Aquietamo-nos por momentos. Achando que podia nos elucidar mais, bondosamente Maurício completou:
—Podemos dizer que os habitantes da Terra sejam encarnados ou desencarnados são de dois modos. Há os que por esforço se tornam auto-suficientes ou servos úteis e há os necessitados, embora entre os dois haja aspirantes, os que querem aprender a ser úteis. A faixa dos primeiros infelizmente é pequena. Basta observar nos Centros Espíritas: os que vão para ajudar são poucos e grande parte são necessitados porque querem. Tendo oportunidade não querem passar de necessitados a auto-suficientes; estas necessidades acarretam sofrimentos como ocorreu com Oscar e Ramiro, e ocorre com tantos outros. Ser ou não ser. Encarnado ainda pode enganar e iludir-se. Desencarnados não há como enganar. Os fluidos, vibrações de um espírito bom, são agradáveis e os fluídos dos espíritos ignorantes são maus. O espírito tem sempre muitas oportunidades e pode pelo seu livre-arbítrio refletir o belo e o bem, ou o feio e o mal. O belo e o bem se apresentam na harmonia, no equilíbrio. E desta harmoniosa união surge o amor que leva a progredir espiritualmente. O feio apresenta-se na turbulência da ignorância, gerando o ódio, a inveja, os desejos insaciáveis, o egoísmo que é a maior chaga perturbadora, o luxo e a luxúria, tornando o homem um verdadeiro vulcão de conflitos interiores, tornando a vida humana um inferno seja encarnada ou desencarnada.
Devemos compreender sem ilusão o que realmente somos e não o que pensamos ser e com coragem realizar nossa transformação. Ser agora no presente. O futuro é uma consequência vivida do presente e não fruto de aspirações de uma mente ociosa que deixa sempre esta transformação para depois. É nossa obrigação passar de necessitado a útil.
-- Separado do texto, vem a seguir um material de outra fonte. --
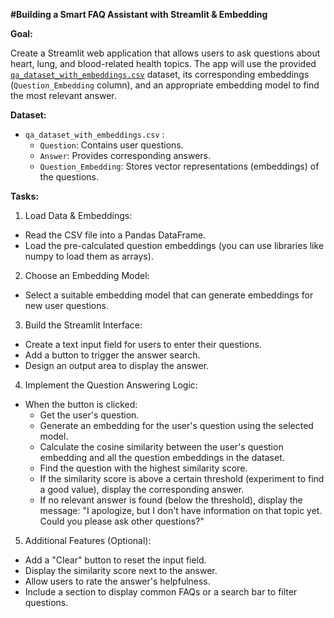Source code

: **#Building a Smart FAQ Assistant with Streamlit & Embedding**

**Goal:**

Create a Streamlit web application that allows users to ask questions about heart, lung, and blood-related health topics. The app will use the provided [`qa_dataset_with_embeddings.csv`](https://drive.google.com/file/d/1g6DaU_WcdlHFYlSoeVqEzyFVq05IiKQq/view?usp=drive_link) dataset, its corresponding embeddings (`Question_Embedding` column), and an appropriate embedding model to find the most relevant answer.

**Dataset:**

* `qa_dataset_with_embeddings.csv` :
  * `Question`: Contains user questions.
  * `Answer`: Provides corresponding answers.
  * `Question_Embedding`: Stores vector representations (embeddings) of the questions.

**Tasks:**

1. Load Data & Embeddings:

  * Read the CSV file into a Pandas DataFrame.
  * Load the pre-calculated question embeddings (you can use libraries like numpy to load them as arrays).

2. Choose an Embedding Model:

  * Select a suitable embedding model that can generate embeddings for new user questions.
3. Build the Streamlit Interface:

  * Create a text input field for users to enter their questions.
  * Add a button to trigger the answer search.
  * Design an output area to display the answer.
4. Implement the Question Answering Logic:

  * When the button is clicked:
    * Get the user's question.
    * Generate an embedding for the user's question using the selected model.
    * Calculate the cosine similarity between the user's question embedding and all the question embeddings in the dataset.
    * Find the question with the highest similarity score.
    * If the similarity score is above a certain threshold (experiment to find a good value), display the corresponding answer.
    * If no relevant answer is found (below the threshold), display the message: "I apologize, but I don't have information on that topic yet. Could you please ask other questions?"
5. Additional Features (Optional):

  * Add a "Clear" button to reset the input field.
  * Display the similarity score next to the answer.
  * Allow users to rate the answer's helpfulness.
  * Include a section to display common FAQs or a search bar to filter questions.
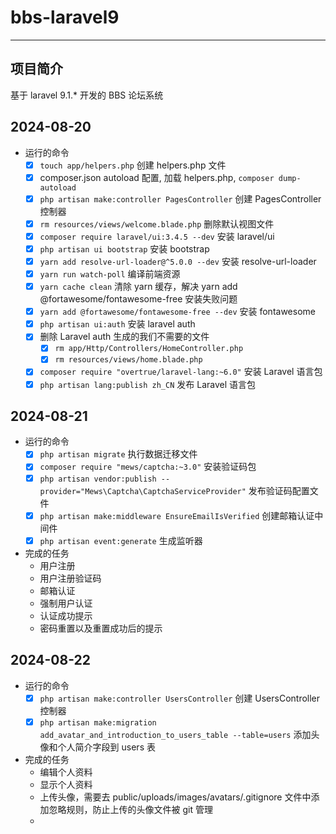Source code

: # bbs-laravel9

---

## 项目简介

基于 laravel 9.1.* 开发的 BBS 论坛系统

## 2024-08-20

- 运行的命令
  - [x] `touch app/helpers.php` 创建 helpers.php 文件
  - [x] composer.json autoload 配置, 加载 helpers.php, `composer dump-autoload`
  - [x] `php artisan make:controller PagesController` 创建 PagesController 控制器
  - [x] `rm resources/views/welcome.blade.php` 删除默认视图文件
  - [x] `composer require laravel/ui:3.4.5 --dev` 安装 laravel/ui
  - [x] `php artisan ui bootstrap` 安装 bootstrap
  - [x] `yarn add resolve-url-loader@^5.0.0 --dev` 安装 resolve-url-loader
  - [x] `yarn run watch-poll` 编译前端资源
  - [x] `yarn cache clean` 清除 yarn 缓存，解决 yarn add @fortawesome/fontawesome-free 安装失败问题
  - [x] `yarn add @fortawesome/fontawesome-free --dev` 安装 fontawesome
  - [x] `php artisan ui:auth` 安装 laravel auth
  - [x] 删除 Laravel auth 生成的我们不需要的文件
      - [x] `rm app/Http/Controllers/HomeController.php`
      - [x] `rm resources/views/home.blade.php`
  - [x] `composer require "overtrue/laravel-lang:~6.0"` 安装 Laravel 语言包
  - [x] `php artisan lang:publish zh_CN` 发布 Laravel 语言包

## 2024-08-21

- 运行的命令
  - [x] `php artisan migrate` 执行数据迁移文件
  - [x] `composer require "mews/captcha:~3.0"` 安装验证码包
  - [x] `php artisan vendor:publish --provider="Mews\Captcha\CaptchaServiceProvider"` 发布验证码配置文件
  - [x] `php artisan make:middleware EnsureEmailIsVerified` 创建邮箱认证中间件
  - [x] `php artisan event:generate` 生成监听器
- 完成的任务
  - 用户注册
  - 用户注册验证码
  - 邮箱认证
  - 强制用户认证
  - 认证成功提示
  - 密码重置以及重置成功后的提示

## 2024-08-22

- 运行的命令
    - [x] `php artisan make:controller UsersController` 创建 UsersController 控制器
    - [x] `php artisan make:migration add_avatar_and_introduction_to_users_table --table=users` 添加头像和个人简介字段到 users 表
- 完成的任务
    - 编辑个人资料
    - 显示个人资料
    - 上传头像，需要去 public/uploads/images/avatars/.gitignore 文件中添加忽略规则，防止上传的头像文件被 git 管理 
    - 
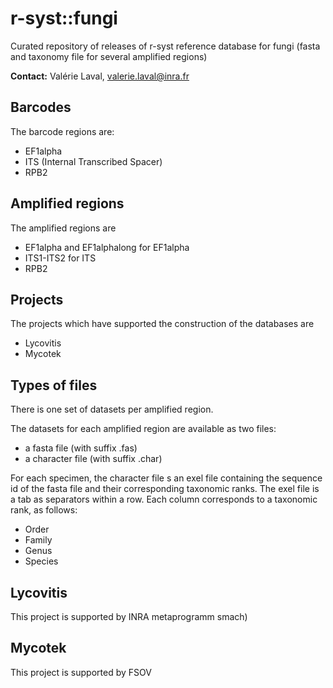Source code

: # r-syst::fungi
Curated repository of releases of r-syst reference database for fungi (fasta and taxonomy file for several amplified regions)   

**Contact:**  Valérie Laval, valerie.laval@inra.fr


## Barcodes

The barcode regions are:
* EF1alpha
* ITS (Internal Transcribed Spacer)
* RPB2

## Amplified regions



The amplified regions are
* EF1alpha and EF1alphalong for EF1alpha
* ITS1-ITS2 for ITS
* RPB2


## Projects

The projects which have supported the construction of the databases are  
* Lycovitis
* Mycotek

## Types of files

There is one set of datasets per amplified region.   

The datasets for each amplified region are available as two files:
* a fasta file (with suffix .fas)
* a character file (with suffix .char)

For each specimen, the character file s an exel file containing the sequence id of the fasta file and their corresponding taxonomic ranks. The exel file is a tab as separators within a row. 
Each column corresponds to a taxonomic rank, as follows:   
* Order
* Family
* Genus
* Species


## Lycovitis

This project is supported by INRA metaprogramm smach)

## Mycotek

This project is supported by FSOV





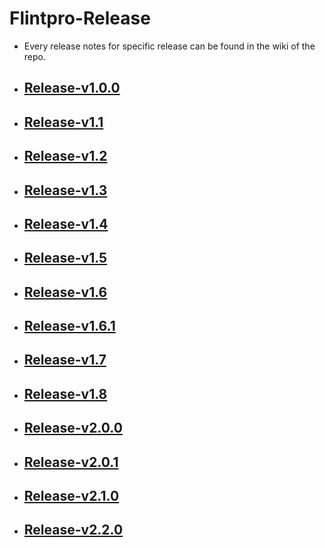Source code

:# Flintpro-Release
* Every release notes for specific release can be found in the wiki of the repo.
* ## [Release-v1.0.0](https://github.com/MullionGroup/Releasenotes/wiki/Release-v1.0.0)
* ## [Release-v1.1](https://github.com/MullionGroup/Releasenotes/wiki/Release-v1.1)
* ## [Release-v1.2](https://github.com/MullionGroup/Releasenotes/wiki/Release-v1.2)
* ## [Release-v1.3](https://github.com/MullionGroup/Releasenotes/wiki/Release-v1.3)
* ## [Release-v1.4](https://github.com/MullionGroup/Releasenotes/wiki/Release-v1.4)
* ## [Release-v1.5](https://github.com/MullionGroup/Releasenotes/wiki/Release-v1.5)
* ## [Release-v1.6](https://github.com/MullionGroup/Releasenotes/wiki/Release-v1.6)
* ## [Release-v1.6.1](https://github.com/MullionGroup/Releasenotes/wiki/Release-v1.6.1)
* ## [Release-v1.7](https://github.com/MullionGroup/Releasenotes/wiki/Release-v1.7)
* ## [Release-v1.8](https://github.com/MullionGroup/Releasenotes/wiki/Release-v1.8)
* ## [Release-v2.0.0](https://github.com/MullionGroup/Releasenotes/wiki/Release-v2.0.0)
* ## [Release-v2.0.1](https://github.com/MullionGroup/Releasenotes/wiki/Release-v2.0.1)
* ## [Release-v2.1.0](https://github.com/MullionGroup/Releasenotes/wiki/Release-v2.1.0)
* ## [Release-v2.2.0](https://github.com/MullionGroup/Releasenotes/wiki/Release-v2.2.0)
Oscar, Ramiro e eu agradecemos comovidos a Maurício pela bela lição. Prometi a mim mesmo não ter mais necessidades, não somente as que se refletem do corpo físico como a de alimentação, a de dormir, etc. Mas as principais: não ser pedinte de graças, não querer que outras pessoas façam o que posso fazer e também aprender para ser útil e para servir.